> ABOUT THIS TASK:
Please report how many lines below contain "parametrization", writing nothing except the number.
DATA PROVIDED section start
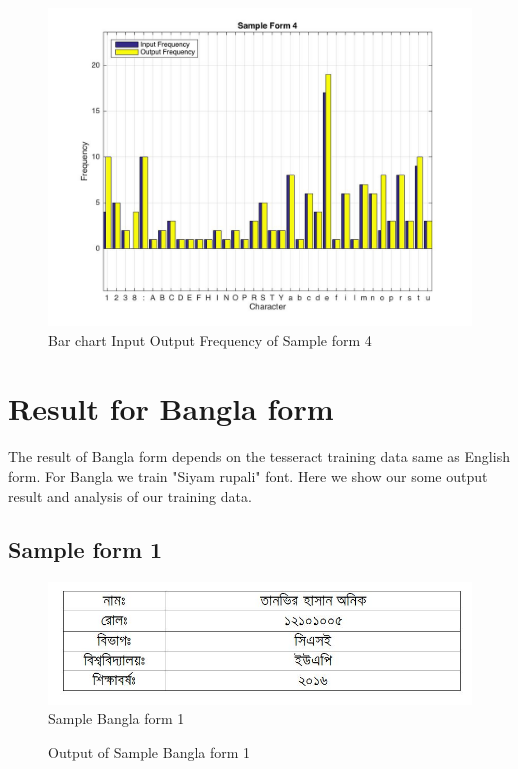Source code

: \begin{figure}[H]
\centering
\includegraphics[width=1\textwidth]{Form4}
\caption {Bar chart Input Output Frequency of Sample form 4}
\label {fig:bar4}
\end{figure}


\section{Result for Bangla form}
The result of Bangla form depends on the tesseract training data same as English form. For Bangla we train "Siyam rupali" font. Here we show our some output result and analysis of our training data.
\subsection{Sample form 1}
\begin{figure}[H]
\centering
\includegraphics[width=1\textwidth]{formBen01}
\caption {Sample Bangla form 1}
\label {fig:FormBan1}
\end{figure}
\begin{figure}[H]
\centering
{}
\caption {Output of Sample Bangla form 1}
\label {fig:FormBanOut1}
\end{figure}
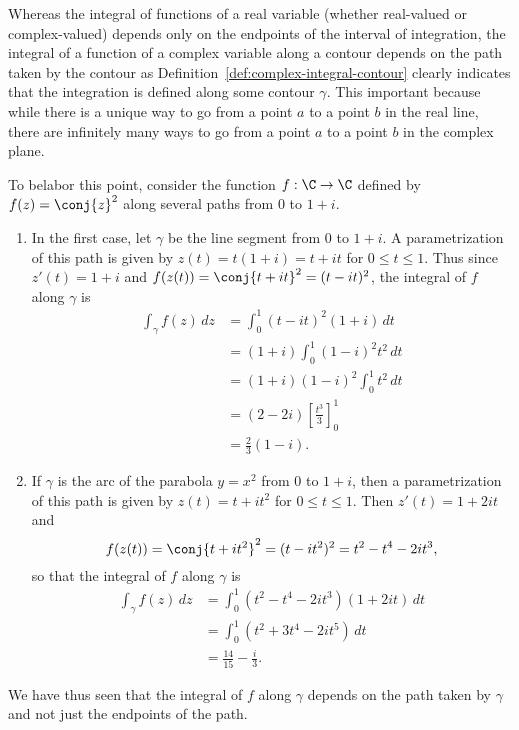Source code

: \begin{example}
    \label{ex:complex-integral-contour-different-paths}
    Whereas the integral of functions of a real variable (whether real-valued or complex-valued) depends only on the endpoints of the interval of integration, the integral of a function of a complex variable along a contour depends on the path taken by the contour as Definition~\ref{def:complex-integral-contour} clearly indicates that the integration is defined along some contour \(\gamma\). This important because while there is a unique way to go from a point \(a\) to a point \(b\) in the real line, there are infinitely many ways to go from a point \(a\) to a point \(b\) in the complex plane.
    
    To belabor this point, consider the function \(f : \C \to \C\) defined by \(f(z) = \conj{z}^2\) along several paths from \(0\) to \(1 + i\). 
    \begin{enumerate}[label=(\alph*), wide, nosep]
        \item In the first case, let \(\gamma\) be the line segment from \(0\) to \(1 + i\). A parametrization of this path is given by \(z(t) = t(1 + i) = t + it\) for \(0 \leq t \leq 1\). Thus since \(z'(t) = 1 + i\) and \(f(z(t)) = \conj{t + it}^2 = (t - it)^2\), the integral of \(f\) along \(\gamma\) is
        \[
            \begin{aligned}
                \int_\gamma f(z) \, dz &= \int_0^1 (t - it)^2 (1 + i) \, dt \\
                &= (1 + i) \int_0^1 (1 - i)^2 t^2 \, dt \\
                &= (1 + i)(1 - i)^2 \int_0^1 t^2 \, dt \\
                &= (2 - 2i) \left[ \frac{t^3}{3} \right]_0^1 \\
                &= \frac{2}{3}(1 - i).
            \end{aligned}
        \]

        \item If \(\gamma\) is the arc of the parabola \(y = x^2\) from \(0\) to \(1 + i\), then a parametrization of this path is given by \(z(t) = t + it^2\) for \(0 \leq t \leq 1\). Then \(z'(t) = 1 + 2it\) and
        \[
            f(z(t)) = \conj{t + it^2}^2 = (t - it^2)^2 = t^2 - t^4 - 2it^3,
        \]
        so that the integral of \(f\) along \(\gamma\) is
        \[
            \begin{aligned}
                \int_\gamma f(z) \, dz &= \int_0^1 (t^2 - t^4 - 2it^3)(1 + 2it) \, dt \\
                &= \int_0^1 (t^2 + 3t^4 - 2it^5) \, dt \\
                &= \frac{14}{15} - \frac{i}{3}.
            \end{aligned}
        \]
    \end{enumerate}
    We have thus seen that the integral of \(f\) along \(\gamma\) depends on the path taken by \(\gamma\) and not just the endpoints of the path.
\end{example}

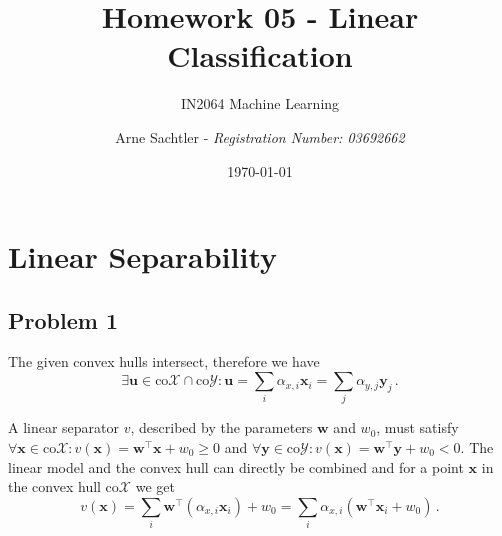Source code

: \documentclass{scrartcl}
\title{Homework 05 - Linear Classification}
\author{Arne Sachtler - \textit{Registration Number: 03692662}}
\date{\today}
\subtitle{IN2064 Machine Learning}
\begin{document}
\maketitle

\section{Linear Separability}
\subsection{Problem 1}

The given convex hulls intersect, therefore we have 
\begin{equation}
	\exists \mathbf{u} \in \text{co}\mathcal{X} \cap \text{co}\mathcal{Y} : \mathbf{u} = \sum_i \alpha_{x,i} \mathbf{x}_i = \sum_j \alpha_{y,j} \mathbf{y}_j \, .
\end{equation}

A linear separator $v$, described by the parameters $\mathbf{w}$ and $w_0$, must satisfy $\forall \mathbf{x} \in \text{co}\mathcal{X}: v(\mathbf{x}) = \mathbf{w}^\top \mathbf{x}+ w_0 \ge 0$ and  $\forall \mathbf{y} \in \text{co} \mathcal{Y}: v(\mathbf{x}) = \mathbf{w}^\top \mathbf{y} + w_0 < 0$.
The linear model and the convex hull can directly be combined and for a point $\mathbf{x}$ in the convex hull $\text{co}\mathcal{X}$ we get
\begin{equation}
	v(\mathbf{x}) = \sum_i \mathbf{w}^\top (\alpha_{x,i} \mathbf{x}_i) + w_0 = \sum_i \alpha_{x,i} \left(\mathbf{w}^\top \mathbf{x}_i + w_0\right) \, .
\end{equation}
\end{document}
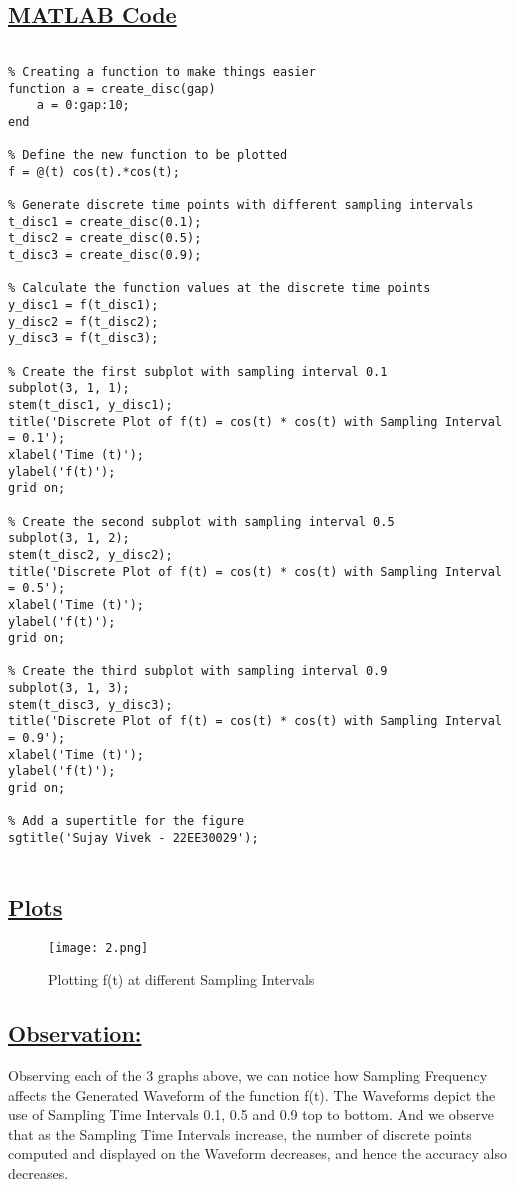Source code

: \documentclass[a4paper,12pt,fleqn]{article}
\begin{document}
\subsection*{\underline{MATLAB Code}}
\begin{lstlisting}

% Creating a function to make things easier
function a = create_disc(gap)
    a = 0:gap:10;
end

% Define the new function to be plotted
f = @(t) cos(t).*cos(t);

% Generate discrete time points with different sampling intervals
t_disc1 = create_disc(0.1);
t_disc2 = create_disc(0.5);
t_disc3 = create_disc(0.9);

% Calculate the function values at the discrete time points
y_disc1 = f(t_disc1);
y_disc2 = f(t_disc2);
y_disc3 = f(t_disc3);

% Create the first subplot with sampling interval 0.1
subplot(3, 1, 1); 
stem(t_disc1, y_disc1);
title('Discrete Plot of f(t) = cos(t) * cos(t) with Sampling Interval = 0.1');
xlabel('Time (t)');
ylabel('f(t)');
grid on;

% Create the second subplot with sampling interval 0.5
subplot(3, 1, 2); 
stem(t_disc2, y_disc2);
title('Discrete Plot of f(t) = cos(t) * cos(t) with Sampling Interval = 0.5');
xlabel('Time (t)');
ylabel('f(t)');
grid on;

% Create the third subplot with sampling interval 0.9
subplot(3, 1, 3); 
stem(t_disc3, y_disc3);
title('Discrete Plot of f(t) = cos(t) * cos(t) with Sampling Interval = 0.9');
xlabel('Time (t)');
ylabel('f(t)');
grid on;

% Add a supertitle for the figure
sgtitle('Sujay Vivek - 22EE30029');


\end{lstlisting}
\FloatBarrier
\newpage
\subsection*{\underline{Plots}}
\begin{figure}[h]
        \centering
        \texttt{[image: 2.png]}
        \caption{Plotting f(t) at different Sampling Intervals}
        \label{fig:enter-label}
\end{figure}

\subsection*{\underline{Observation:}}
Observing each of the 3 graphs above, we can notice how Sampling Frequency affects the Generated Waveform of the function f(t). 
The Waveforms depict the use of Sampling Time Intervals 0.1, 0.5 and 0.9 top to bottom. And we observe that as the Sampling Time Intervals increase, the number of discrete points computed and displayed on the Waveform decreases, and hence the accuracy also decreases.
\end{document}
DATA PROVIDED section end
> WORKED SOLUTION:
2